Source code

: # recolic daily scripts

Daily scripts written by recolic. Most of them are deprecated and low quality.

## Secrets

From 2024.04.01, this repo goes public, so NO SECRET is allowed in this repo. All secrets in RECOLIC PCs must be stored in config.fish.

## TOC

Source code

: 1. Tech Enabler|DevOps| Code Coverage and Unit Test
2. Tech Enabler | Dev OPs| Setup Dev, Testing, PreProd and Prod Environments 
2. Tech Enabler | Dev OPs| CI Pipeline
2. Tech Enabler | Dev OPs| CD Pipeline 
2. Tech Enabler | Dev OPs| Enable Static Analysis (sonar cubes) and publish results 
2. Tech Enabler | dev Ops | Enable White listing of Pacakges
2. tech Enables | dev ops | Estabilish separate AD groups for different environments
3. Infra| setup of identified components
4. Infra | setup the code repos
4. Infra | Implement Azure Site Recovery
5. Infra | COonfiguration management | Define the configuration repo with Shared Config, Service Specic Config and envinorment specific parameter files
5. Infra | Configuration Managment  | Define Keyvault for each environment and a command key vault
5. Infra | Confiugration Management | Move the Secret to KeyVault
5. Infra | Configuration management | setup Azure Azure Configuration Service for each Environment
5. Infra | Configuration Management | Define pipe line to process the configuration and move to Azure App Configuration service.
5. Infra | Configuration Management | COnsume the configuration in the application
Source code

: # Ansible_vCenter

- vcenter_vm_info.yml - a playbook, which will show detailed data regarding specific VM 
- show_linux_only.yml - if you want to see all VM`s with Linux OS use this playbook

┄┄┄┄┄┄┄┄┄┄┄┄┄┄┄┄┄┄┄┄

#### [Exercise instructions]
Please return every entry exactly as it appears.

#### [The completed task]
Source code

: # recolic daily scripts

Daily scripts written by recolic. Most of them are deprecated and low quality.

## Secrets

From 2024.04.01, this repo goes public, so NO SECRET is allowed in this repo. All secrets in RECOLIC PCs must be stored in config.fish.

## TOC

Source code

: 1. Tech Enabler|DevOps| Code Coverage and Unit Test
2. Tech Enabler | Dev OPs| Setup Dev, Testing, PreProd and Prod Environments 
2. Tech Enabler | Dev OPs| CI Pipeline
2. Tech Enabler | Dev OPs| CD Pipeline 
2. Tech Enabler | Dev OPs| Enable Static Analysis (sonar cubes) and publish results 
2. Tech Enabler | dev Ops | Enable White listing of Pacakges
2. tech Enables | dev ops | Estabilish separate AD groups for different environments
3. Infra| setup of identified components
4. Infra | setup the code repos
4. Infra | Implement Azure Site Recovery
5. Infra | COonfiguration management | Define the configuration repo with Shared Config, Service Specic Config and envinorment specific parameter files
5. Infra | Configuration Managment  | Define Keyvault for each environment and a command key vault
5. Infra | Confiugration Management | Move the Secret to KeyVault
5. Infra | Configuration management | setup Azure Azure Configuration Service for each Environment
5. Infra | Configuration Management | Define pipe line to process the configuration and move to Azure App Configuration service.
5. Infra | Configuration Management | COnsume the configuration in the application
Source code

: # Ansible_vCenter

- vcenter_vm_info.yml - a playbook, which will show detailed data regarding specific VM 
- show_linux_only.yml - if you want to see all VM`s with Linux OS use this playbook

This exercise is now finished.